O fim do policial

1619229Daniela Ruschel Malvasio
Delegada de Polícia
Plantonista da Delegacia de Polícia de Pronto Atendimento (DPPA)

Nos Estados Unidos, um conjunto de leis claras e sem lacunas rege a conduta policial. Os policiais norte-americanos não precisam usar algemas ou qualquer arma letal ou não-letal. Não precisam, a não ser que eles queiram, com o fim de proteção de sua integridade física. Portanto, a orientação de todo um sistema respaldado por policiais, juízes e promotores é no sentido de que as pessoas não devem resistir às prisões, ou será utilizado qualquer meio para detê-la. Não estou aqui querendo entrar no mérito do conteúdo da lei, nem vou iniciar discussões sobre abusos policiais. Apenas quero referir que o policial norte-americano sabe o que pode fazer, e não teme que sua conduta possa ser questionada pela corporação, mídia ou sociedade.

Aqui, não é possível fazer tal afirmação. Aliás, não se pode fazer qualquer afirmação, eis que o policial brasileiro está  totalmente desprovido de diretrizes e normativas que possam deixá-lo com a certeza de como agir em cada situação. Até mesmo quando o policial está diante de uma situação que considera perigosa, não existe um comando específico de conduta.

O problema é que o policial, quando enfrenta uma dúvida em seu trabalho, não está optando por uma corrente jurisprudencial, sentado, escrevendo uma peça processual. A hesitação do policial é sobre agredir ou ser agredido fisicamente, matar ou morrer. E essa dúvida, caro leitor, você possivelmente nunca terá na vida, então creio ser difícil opinar.

Notem, este é o maior dilema do policial hoje: a opinião acerca de seu trabalho. Pode ser que o cidadão o reprove, pode ser que a mídia o censure, pode ser que o juiz o condene. E então, a questão que surge é: prefiro arriscar ser morto pelo criminoso ou ser execrado pela sociedade? Morrer me defendendo ou viver me defendendo?
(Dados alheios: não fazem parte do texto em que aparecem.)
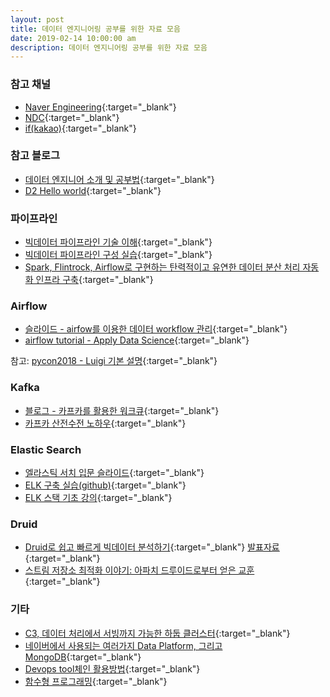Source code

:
 ```yaml
---
layout: post
title: 데이터 엔지니어링 공부를 위한 자료 모음
date: 2019-02-14 10:00:00 am
description: 데이터 엔지니어링 공부를 위한 자료 모음 
---
```


### 참고 채널
- [Naver Engineering](https://tv.naver.com/naverd2){:target="_blank"}
- [NDC](https://www.youtube.com/channel/UC3ZjKSQX9JJRCjw3aSrBXSg/videos){:target="_blank"}
- [if(kakao)](https://tv.kakao.com/channel/3150758/video){:target="_blank"}

### 참고 블로그
- [데이터 엔지니어 소개 및 공부법](https://github.com/Team-Neighborhood/I-want-to-study-Data-Science/wiki/%EB%8D%B0%EC%9D%B4%ED%84%B0-%EC%97%94%EC%A7%80%EB%8B%88%EC%96%B4){:target="_blank"}
- [D2 Hello world](https://d2.naver.com/helloworld){:target="_blank"}


### 파이프라인

- [빅데이터 파이프라인 기술 이해](https://www.youtube.com/watch?v=UJ_NWhsFPXo&list=PL9mhQYIlKEhdj7yUc5WsQHOJ1RwwEdBGj){:target="_blank"}
- [빅데이터 파이프라인 구성 실습](https://www.youtube.com/watch?v=0xwM_PG_DEc&list=PL9mhQYIlKEhfgzvxjzWCRYJ80yeyeii5O){:target="_blank"}
- [Spark, Flintrock, Airflow로 구현하는 탄력적이고 유연한 데이터 분산 처리 자동화 인프라 구축](https://www.youtube.com/watch?v=hVamSQogEuk){:target="_blank"}

### Airflow
- [슬라이드 - airfow를 이용한 데이터 workflow 관리](https://www.slideshare.net/YoungHeonKim1/airflow-workflow?fbclid=IwAR2_MKUq7uTZOeYVKCLVj_xRpflmXFJoi2adnAqSvSO4MMB9NoRP68fYKSM){:target="_blank"}
- [airflow tutorial - Apply Data Science](https://www.applydatascience.com/page2/){:target="_blank"}

참고: [pycon2018 - Luigi 기본 설명](https://www.youtube.com/watch?v=UOunv9V14cA){:target="_blank"}

### Kafka
- [블로그 - 카프카를 활용한 워크큐](https://www.popit.kr/%EC%B9%B4%ED%94%84%EC%B9%B4%EB%A5%BC-%ED%99%9C%EC%9A%A9%ED%95%9C-%EC%9B%8C%ED%81%AC-%ED%81%90/?fbclid=IwAR3QKA2E2Na4xT8cGFG9V1GXTC_mMP3hKcQ7JO16AosRQPv1ZAQuDFiDsVc){:target="_blank"}
- [카프카 산전수전 노하우](https://tv.kakao.com/channel/3150758/cliplink/391419257?playlistId=209907&metaObjectType=Playlist){:target="_blank"}

### Elastic Search
- [엘라스틱 서치 입문 슬라이드](https://www.slideshare.net/seunghyuneom/elastic-search-52724188){:target="_blank"}
- [ELK 구축 실습(github)](https://github.com/higee/elastic){:target="_blank"}
- [ELK 스택 기초 강의](https://edu.goorm.io/lecture/4013/elk-%EC%8A%A4%ED%83%9D-elasticsearch-logstash-kibana-%EA%B3%BC-%EB%8D%B0%EC%9D%B4%ED%84%B0-%EB%B6%84%EC%84%9D){:target="_blank"}

### Druid

- [Druid로 쉽고 빠르게 빅데이터 분석하기](https://tv.naver.com/v/4580063){:target="_blank"} [발표자료](https://www.slideshare.net/deview/215-druid-119186559){:target="_blank"}
- [스트림 저장소 최적화 이야기: 아파치 드루이드로부터 얻은 교훈](https://tv.naver.com/v/4580103){:target="_blank"}

### 기타
- [C3, 데이터 처리에서 서빙까지 가능한 하둡 클러스터](https://tv.naver.com/v/4580119){:target="_blank"}
- [네이버에서 사용되는 여러가지 Data Platform, 그리고 MongoDB](https://tv.naver.com/v/4578359){:target="_blank"}
- [Devops tool체인 활용방법](https://www.youtube.com/watch?v=TfoUZNEtZKY){:target="_blank"}
- [함수형 프로그래밍](https://www.youtube.com/watch?v=V1u3aqV-qXg&list=PL9mhQYIlKEhcLplXaRG3wTv9K5Jx12HAS){:target="_blank"}







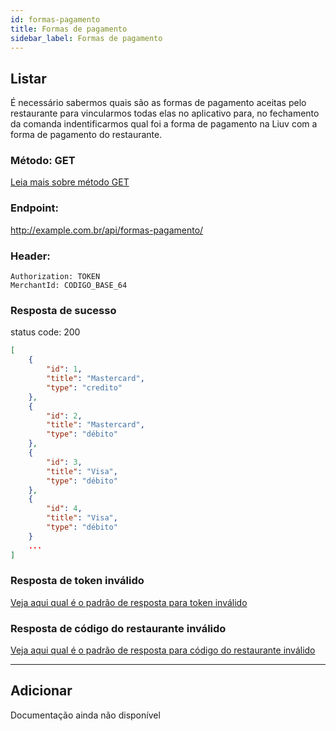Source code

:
 ```yaml
---
id: formas-pagamento
title: Formas de pagamento
sidebar_label: Formas de pagamento
---
```


## Listar

É necessário sabermos quais são as formas de pagamento aceitas pelo restaurante para vincularmos todas elas no aplicativo para, no fechamento da comanda indentificarmos qual foi a forma de pagamento na Liuv com a forma de pagamento do restaurante.


### Método: GET 

[Leia mais sobre método GET](https://restfulapi.net/http-methods/#get)

### Endpoint: 

http://example.com.br/api/formas-pagamento/

### Header:
    
    Authorization: TOKEN
    MerchantId: CODIGO_BASE_64

### Resposta de sucesso

status code: 200

```json
[
    {
        "id": 1,
        "title": "Mastercard",
        "type": "credito"
    },
    {
        "id": 2,
        "title": "Mastercard",
        "type": "débito"
    },
    {
        "id": 3,
        "title": "Visa",
        "type": "débito"
    },
    {
        "id": 4,
        "title": "Visa",
        "type": "débito"
    }
    ...
]
```

### Resposta de token inválido  

<a class="link-block" href="/comanda-fisica/sugestao#resposta-da-api-de-token-invalido">Veja aqui qual é o padrão de resposta para token inválido</a>

### Resposta de código do restaurante inválido

<a class="link-block" href="/comanda-fisica/sugestao#resposta-da-api-codigo-do-restaurante-invalido">Veja aqui qual é o padrão de resposta para código do restaurante inválido</a>

****

## Adicionar

Documentação ainda não disponível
Um exemplo emblemático e recente foi a morte do policial militar Luiz Carlos Gomes da Silva Filho, em julho deste ano. Desde já peço desculpas aos colegas policiais por lembrar desse triste episódio, mas essa situação ilustra com perfeição como funciona nosso sistema numa abordagem. Em face de uma resistência de um abordado, que aparentemente não portava arma, o policial, desprovido de qualquer legislação sobre sua conduta, optou por não atirar. Nos Estados Unidos, o policial sabe que ali poderia usar uma arma letal. No Brasil, o país dos contornos legislativos, não há o que dizer a respeito, não há como se dizer o que o policial pode e deve fazer e assim perdemos mais um excelente policial. Que a lei seja clara e diga que o policial pode reagir quando houver resistência ou então que diga que não pode. Até porque se optar pela última diretriz, peço minha exoneração de vez.